J’ai été frappé par le nombre de manières différentes à partir desquelles le concept a surgit. Nous avons eu une superbe présentation de « problèmes de support réels » provenant d’un important utilisateur de postes de travail sous Linux, et un thème récurrent fut : « où diable est donc passé ce fichier ? ». Les gens sauvegardent une pièce jointe qu’ils reçoivent dans un courriel, et une heure plus tard ils n’ont aucune idée de l’endroit où elle se trouve. Ils importent une image dans F-spot et ensuite ils ne savent pas comment faire pour la joindre à un courriel. Ils téléchargent un fichier PDF depuis le Web, puis ils veulent le lire hors-ligne et n’arrivent pas à se souvenir de l’endroit où ils l’ont mis. Quelqu’un à fait remarquer que la plupart des gens trouvaient plus facile de trouver quelque chose sur Internet – via Google – que sur leurs disques durs.
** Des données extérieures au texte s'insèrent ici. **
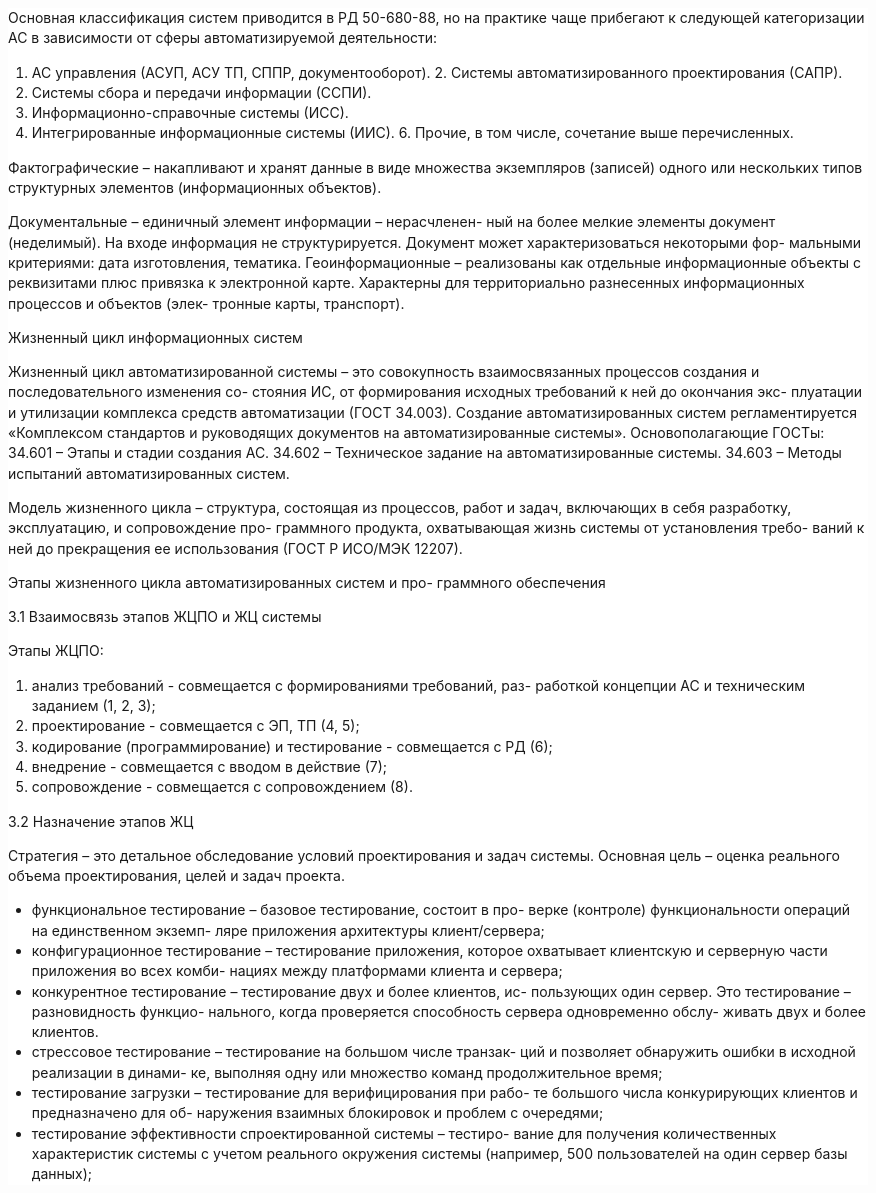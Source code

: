 Основная классификация систем приводится в РД 50-680-88, но на практике чаще прибегают к следующей категоризации АС в зависимости от сферы автоматизируемой деятельности:
1. АС управления (АСУП, АСУ ТП, СППР, документооборот). 2. Системы автоматизированного проектирования (САПР).
3. Системы сбора и передачи информации (ССПИ).
4. Информационно-справочные системы (ИСС).
5. Интегрированные информационные системы (ИИС). 6. Прочие, в том числе, сочетание выше перечисленных.

Фактографические – накапливают и хранят данные в виде множества экземпляров (записей) одного или нескольких типов структурных элементов (информационных объектов). 

Документальные – единичный элемент информации – нерасчленен- ный на более мелкие элементы документ (неделимый). На входе информация не структурируется.
Документ может характеризоваться некоторыми фор- мальными критериями: дата изготовления, тематика.
Геоинформационные – реализованы как отдельные информационные объекты с реквизитами плюс привязка к электронной карте. Характерны для территориально разнесенных информационных процессов и объектов (элек- тронные карты, транспорт).

Жизненный цикл информационных систем

Жизненный цикл автоматизированной системы – это совокупность взаимосвязанных процессов создания и последовательного изменения со- стояния ИС, от формирования исходных требований к ней до окончания экс- плуатации и утилизации комплекса средств автоматизации (ГОСТ 34.003).
Создание автоматизированных систем регламентируется «Комплексом стандартов и руководящих документов на автоматизированные системы».
Основополагающие ГОСТы:
34.601 – Этапы и стадии создания АС.
34.602 – Техническое задание на автоматизированные системы.
34.603 – Методы испытаний автоматизированных систем.

Модель жизненного цикла – структура, состоящая из процессов, работ и задач, включающих в себя разработку, эксплуатацию, и сопровождение про- граммного продукта, охватывающая жизнь системы от установления требо- ваний к ней до прекращения ее использования (ГОСТ Р ИСО/МЭК 12207).

Этапы жизненного цикла автоматизированных систем и про- граммного обеспечения

3.1 Взаимосвязь этапов ЖЦПО и ЖЦ системы

Этапы ЖЦПО:
1) анализ требований - совмещается с формированиями требований, раз-
работкой концепции АС и техническим заданием (1, 2, 3);
2) проектирование - совмещается с ЭП, ТП (4, 5);
3) кодирование (программирование) и тестирование - совмещается с РД
(6);
4) внедрение - совмещается с вводом в действие (7);
5) сопровождение - совмещается с сопровождением (8).

3.2 Назначение этапов ЖЦ

Стратегия – это детальное обследование условий проектирования и задач системы. Основная цель – оценка реального объема проектирования, целей и задач проекта. 

- функциональное тестирование – базовое тестирование, состоит в про- верке (контроле) функциональности операций на единственном экземп- ляре приложения архитектуры клиент/сервера;
- конфигурационное тестирование – тестирование приложения, которое охватывает клиентскую и серверную части приложения во всех комби- нациях между платформами клиента и сервера;
- конкурентное тестирование – тестирование двух и более клиентов, ис- пользующих один сервер. Это тестирование – разновидность функцио- нального, когда проверяется способность сервера одновременно обслу- живать двух и более клиентов.
- стрессовое тестирование – тестирование на большом числе транзак- ций и позволяет обнаружить ошибки в исходной реализации в динами- ке, выполняя одну или множество команд продолжительное время;
- тестирование загрузки – тестирование для верифицирования при рабо- те большого числа конкурирующих клиентов и предназначено для об- наружения взаимных блокировок и проблем с очередями;
- тестирование эффективности спроектированной системы – тестиро- вание для получения количественных характеристик системы с учетом реального окружения системы (например, 500 пользователей на один сервер базы данных);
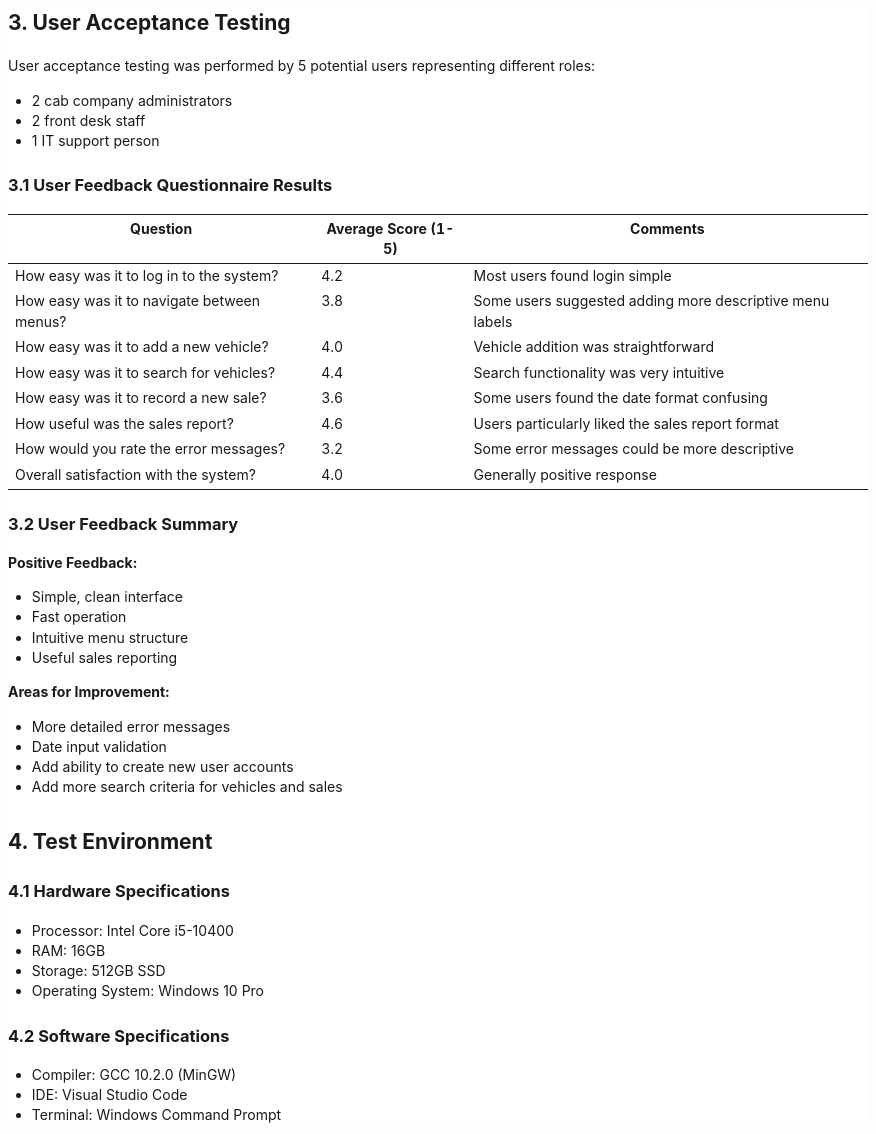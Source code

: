 ## 3. User Acceptance Testing <a name="user-acceptance-testing"></a>

User acceptance testing was performed by 5 potential users representing different roles:
- 2 cab company administrators
- 2 front desk staff
- 1 IT support person

### 3.1 User Feedback Questionnaire Results

| Question | Average Score (1-5) | Comments |
|----------|-------------------|---------|
| How easy was it to log in to the system? | 4.2 | Most users found login simple |
| How easy was it to navigate between menus? | 3.8 | Some users suggested adding more descriptive menu labels |
| How easy was it to add a new vehicle? | 4.0 | Vehicle addition was straightforward |
| How easy was it to search for vehicles? | 4.4 | Search functionality was very intuitive |
| How easy was it to record a new sale? | 3.6 | Some users found the date format confusing |
| How useful was the sales report? | 4.6 | Users particularly liked the sales report format |
| How would you rate the error messages? | 3.2 | Some error messages could be more descriptive |
| Overall satisfaction with the system? | 4.0 | Generally positive response |

### 3.2 User Feedback Summary

**Positive Feedback:**
- Simple, clean interface
- Fast operation
- Intuitive menu structure
- Useful sales reporting

**Areas for Improvement:**
- More detailed error messages
- Date input validation
- Add ability to create new user accounts
- Add more search criteria for vehicles and sales

## 4. Test Environment <a name="test-environment"></a>

### 4.1 Hardware Specifications
- Processor: Intel Core i5-10400
- RAM: 16GB
- Storage: 512GB SSD
- Operating System: Windows 10 Pro

### 4.2 Software Specifications
- Compiler: GCC 10.2.0 (MinGW)
- IDE: Visual Studio Code
- Terminal: Windows Command Prompt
Les personnes de chez Codethink ont également présenté un travail expérimental fait avec Wizbit, un système de contrôle de version reposant sur un fichier unique et s’appuyant sur Git et Bazaar, pour imaginer comment vous pourriez gérer de manière efficace et transparente les versions d’un fichier pour l’édition en ligne et hors-ligne.
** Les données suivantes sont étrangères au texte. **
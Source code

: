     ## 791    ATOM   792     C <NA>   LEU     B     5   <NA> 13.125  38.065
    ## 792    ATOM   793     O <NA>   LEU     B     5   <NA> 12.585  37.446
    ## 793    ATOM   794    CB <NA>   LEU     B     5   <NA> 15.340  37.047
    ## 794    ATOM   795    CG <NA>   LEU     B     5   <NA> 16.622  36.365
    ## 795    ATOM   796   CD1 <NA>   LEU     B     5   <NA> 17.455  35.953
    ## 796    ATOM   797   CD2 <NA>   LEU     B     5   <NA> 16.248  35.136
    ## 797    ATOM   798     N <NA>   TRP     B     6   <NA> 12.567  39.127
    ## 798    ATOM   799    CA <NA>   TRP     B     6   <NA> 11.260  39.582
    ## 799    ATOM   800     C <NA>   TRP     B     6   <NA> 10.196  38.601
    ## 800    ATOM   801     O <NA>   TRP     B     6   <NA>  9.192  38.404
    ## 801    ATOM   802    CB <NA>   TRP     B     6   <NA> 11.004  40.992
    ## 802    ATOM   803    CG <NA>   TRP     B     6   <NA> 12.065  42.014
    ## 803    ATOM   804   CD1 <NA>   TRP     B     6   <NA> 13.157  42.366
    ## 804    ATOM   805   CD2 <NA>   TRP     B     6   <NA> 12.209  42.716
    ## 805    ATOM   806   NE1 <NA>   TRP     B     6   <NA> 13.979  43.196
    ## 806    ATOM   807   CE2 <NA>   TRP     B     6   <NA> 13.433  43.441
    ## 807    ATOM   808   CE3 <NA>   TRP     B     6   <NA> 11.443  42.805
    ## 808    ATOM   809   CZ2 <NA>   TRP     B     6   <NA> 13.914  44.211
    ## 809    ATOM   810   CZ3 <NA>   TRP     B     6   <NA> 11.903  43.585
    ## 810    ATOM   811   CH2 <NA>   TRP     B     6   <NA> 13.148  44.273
Nous devons ré-architecturer la façon de « travailler avec vos contenus » et nous devons le faire pour que cela fonctionne avec le Web et les contenus partagés aussi facilement qu’en local.
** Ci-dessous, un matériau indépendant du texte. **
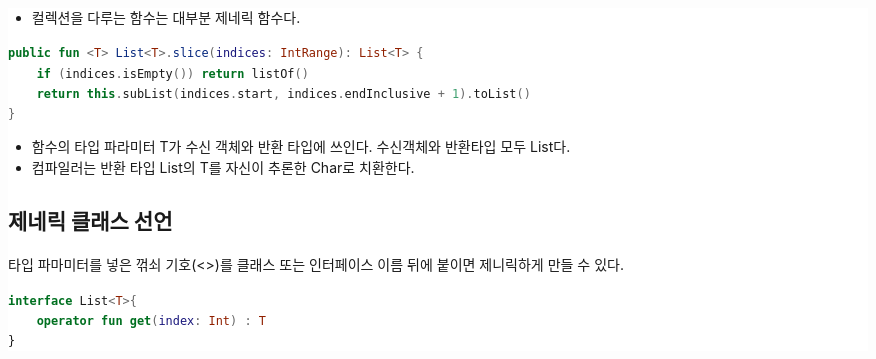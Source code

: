 - 컬렉션을 다루는 함수는 대부분 제네릭 함수다.

```kotlin
public fun <T> List<T>.slice(indices: IntRange): List<T> {
    if (indices.isEmpty()) return listOf()
    return this.subList(indices.start, indices.endInclusive + 1).toList()
}
```

- 함수의 타입 파라미터 T가 수신 객체와 반환 타입에 쓰인다. 수신객체와 반환타입 모두 List<T>다.
- 컴파일러는 반환 타입 List<T>의 T를 자신이 추론한 Char로 치환한다.

## 제네릭 클래스 선언

타입 파마미터를 넣은 꺾쇠 기호(<>)를 클래스 또는 인터페이스 이름 뒤에 붙이면 제니릭하게 만들 수 있다.

```kotlin
interface List<T>{
    operator fun get(index: Int) : T
}
```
Ma plus grande préoccupation à cet égard est que les choses soient faites de sorte que tout environnement de bureau puisse les adopter. Nous avons besoin d’une interaction cohérente entre GNOME, KDE, OpenOffice et Firefox afin que les contenus puissent passer d’une application à l’autre de manière simple et que les attentes des utilisateurs puissent être satisfaites indépendamment des applications ou des environnements qu’ils utilisent. Si quelqu’un m’envoie un fichier via Empathy, et que je veux l’ouvrir dans Amarok, il ne faut pas que j’ai à prendre en compte deux visions complètement différentes du stockage de contenu. De la même manière, si j’ai téléchargé quelque chose depuis le Web avec Firefox, et que je veux l’éditer dans OpenOffice, il ne faut pas que j’ai besoin d’être super-branché ou super-intelligent pour être capable de relier les applications au contenu.

Donc, à mon avis ce travail devrait être défendu dans un forum comme FreeDesktop.org, où il pourrait s’élever au-dessus des rivalités qui existent autour du poste de travail sous Linux. Il y a une bonne pratique de la collaboration concrète dans ce forum, et ce travail est un très bon candidat pour ce type d’approche.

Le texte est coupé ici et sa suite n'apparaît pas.